> REQUIRED ACTION
Restate word for word the lines from the one containing "### Vundle (Recommended)" through the end of the listing below, with both ends included.

> DATA UNDER STUDY
BEGIN

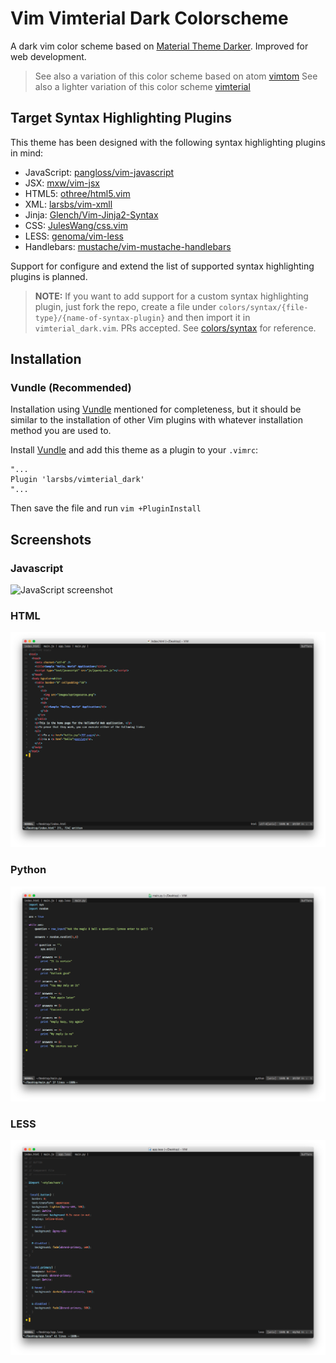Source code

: # Vim Vimterial Dark Colorscheme

A dark vim color scheme based on [Material Theme Darker](http://equinusocio.github.io/material-theme).
Improved for web development.

> See also a variation of this color scheme based on atom [vimtom](https://github.com/larsbs/vimtom)
> See also a lighter variation of this color scheme [vimterial](https://github.com/larsbs/vimterial)

## Target Syntax Highlighting Plugins

This theme has been designed with the following syntax highlighting plugins in mind:

 * JavaScript: [pangloss/vim-javascript](http://equinusocio.github.io/material-theme)
 * JSX: [mxw/vim-jsx](https://github.com/mxw/vim-jsx)
 * HTML5: [othree/html5.vim](https://github.com/othree/html5.vim)
 * XML: [larsbs/vim-xmll](https://github.com/larsbs/vim-xmll)
 * Jinja: [Glench/Vim-Jinja2-Syntax](https://github.com/Glench/Vim-Jinja2-Syntax)
 * CSS: [JulesWang/css.vim](https://github.com/JulesWang/css.vim)
 * LESS: [genoma/vim-less](https://github.com/genoma/vim-less)
 * Handlebars: [mustache/vim-mustache-handlebars](https://github.com/mustache/vim-mustache-handlebars)

Support for configure and extend the list of supported syntax highlighting plugins is planned.

> **NOTE:** If you want to add support for a custom syntax highlighting plugin, just fork the repo, create a file under `colors/syntax/{file-type}/{name-of-syntax-plugin}` and then import it in `vimterial_dark.vim`. PRs accepted. See [colors/syntax](colors/syntax) for reference.

## Installation

### Vundle (Recommended)

Installation using [Vundle](https://github.com/VundleVim/Vundle.vim) mentioned for completeness, but it should be similar to the installation of other Vim plugins with whatever installation method you are used to.

Install [Vundle](https://github.com/VundleVim/Vundle.vim) and add this theme as a plugin to your `.vimrc`:

```vim
"...
Plugin 'larsbs/vimterial_dark'
"...
```

Then save the file and run `vim +PluginInstall`


## Screenshots

### Javascript

![JavaScript screenshot](screenshots/js1.png)

### HTML

![HTML screenshot](screenshots/html.png)

### Python

![Python screenshot](screenshots/py.png)

### LESS

![LESS screenshot](screenshots/less.png)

END

> WRITTEN SOLUTION
### Vundle (Recommended)

Installation using [Vundle](https://github.com/VundleVim/Vundle.vim) mentioned for completeness, but it should be similar to the installation of other Vim plugins with whatever installation method you are used to.

Install [Vundle](https://github.com/VundleVim/Vundle.vim) and add this theme as a plugin to your `.vimrc`:

```vim
"...
Plugin 'larsbs/vimterial_dark'
"...
```

Then save the file and run `vim +PluginInstall`


## Screenshots

### Javascript

![JavaScript screenshot](screenshots/js1.png)

### HTML

![HTML screenshot](screenshots/html.png)

### Python

![Python screenshot](screenshots/py.png)

### LESS

![LESS screenshot](screenshots/less.png)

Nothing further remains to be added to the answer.